Sin embargo, no debemos definir estos recursos estilísticos como a exclusivos de esta última cinta. El último show es la culminación de una trayectoria y, por ese motivo, está en completa consonancia con el discurso cinematográfico y narrativo que el director desarrolló a lo largo de sus obras. No hay más que ver Short cuts (Vidas cruzadas, 1993), una adaptación de una obra de Raymond Carver. El filme rebosa del minimalismo narrativo de Carver, es decir, de las pequeñas tramas cotidianas, entrelazadas en este caso por las relaciones entre los personajes de las distintas líneas argumentales. El resultado es próximo al planteamiento de El último show: una obra plural construida a través de historias fragmentadas, que desafían el orden de la narración aristotélica. Un ejemplo más reciente es el de la nominada al Oscar a Mejor película Gosford Park (2001). De hecho, el filme ya apunta a la dinámica de la cinta que nos ocupa, ya que no solamente ofrece un relato coral, sino que, además, establece una división entre los espacios paralela a la distinción entre la parte de delante del escenario y la de detrás. En Gosford Park, el escenario se encuentra en los salones y estancias de los señores, mientras que la cocina, la despensa y las habitaciones de los criados son como los camerinos donde se trabaja para levantar un espectáculo. Además, al igual que en El último show, Gosford Park plantea de forma tenue un clímax cuando muere uno de los personajes.

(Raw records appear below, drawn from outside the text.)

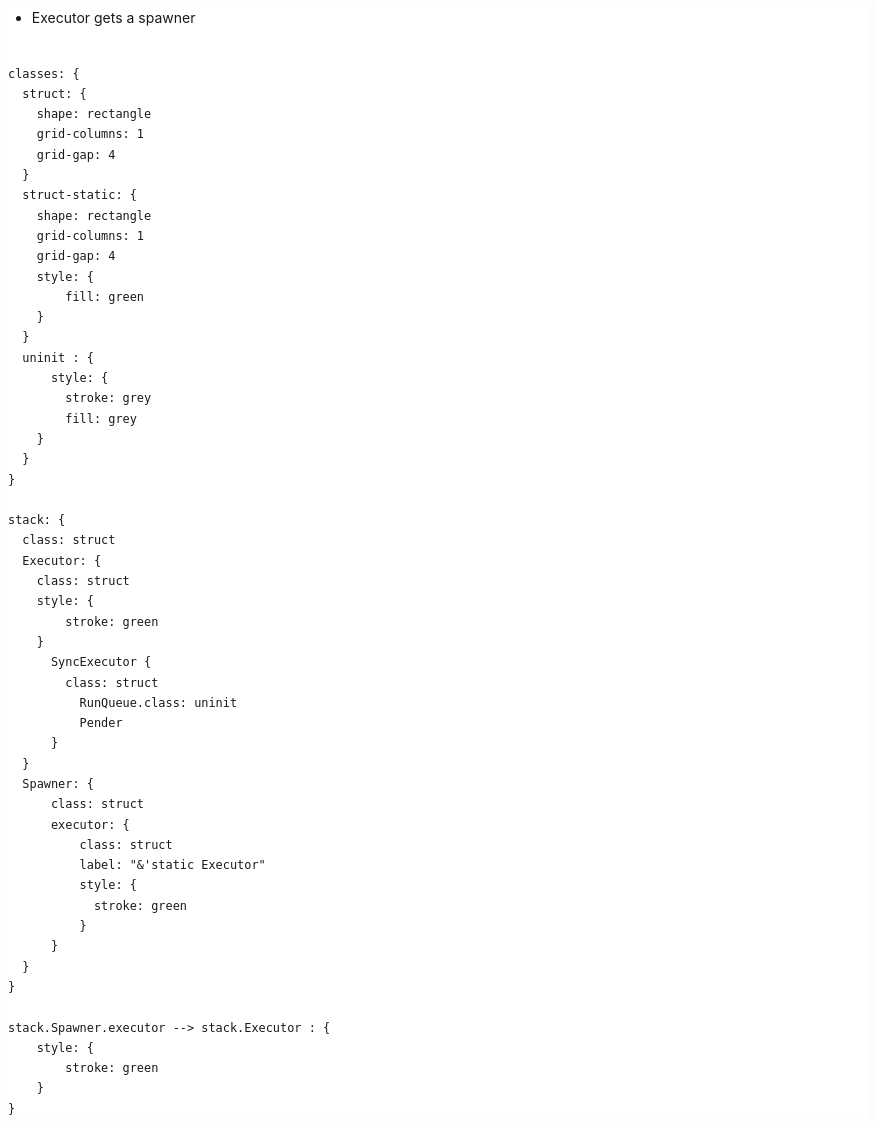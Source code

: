 
- Executor gets a spawner

```d2 +render 

classes: {
  struct: {
    shape: rectangle
    grid-columns: 1
    grid-gap: 4
  }
  struct-static: {
    shape: rectangle
    grid-columns: 1
    grid-gap: 4
    style: {
		fill: green
	}
  }
  uninit : {
	  style: {
		stroke: grey
		fill: grey
	}
  }
}

stack: {
  class: struct
  Executor: {
    class: struct
    style: {
		stroke: green
	}
	  SyncExecutor {
	    class: struct
		  RunQueue.class: uninit
		  Pender
	  }
  }
  Spawner: {
	  class: struct
	  executor: {
	      class: struct
	      label: "&'static Executor"
		  style: {
			stroke: green
		  }
	  }
  }
}

stack.Spawner.executor --> stack.Executor : {
	style: {
		stroke: green
	}
}
```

En síntesis, El último show es una obra magnífica y redonda que cierra de una forma colosal y armónica la lista de filmes de Robert Altman. Dejando de lado la analogía entre esta cinta y la de John Huston, no podemos olvidar una mención a otra gran película que culmina la aportación artística de uno de los más importantes directores de la historia del cine. El 30 de julio de 2007, a sus 89 años, Ingmar Bergman murió en la isla de Farö, pocos años después del estreno de Saraband (2003), la continuación de la serie que rodó en 1974 para la televisión sueca, Secretos de un matrimonio. Saraband, aunque parte de una línea completamente distinta a la de las dos obras póstumas citadas, es una despedida del mundo del cine que refleja el paso del tiempo y, por lo tanto, de la vida, es decir, se trata de otra revisión del tópico clásico del tempus fugit. Es necesario, pues, apuntar a una evidente intención por parte de los tres directores de pasar a la historia haciendo culminar de un modo elegante la estela que dejan tras de sí.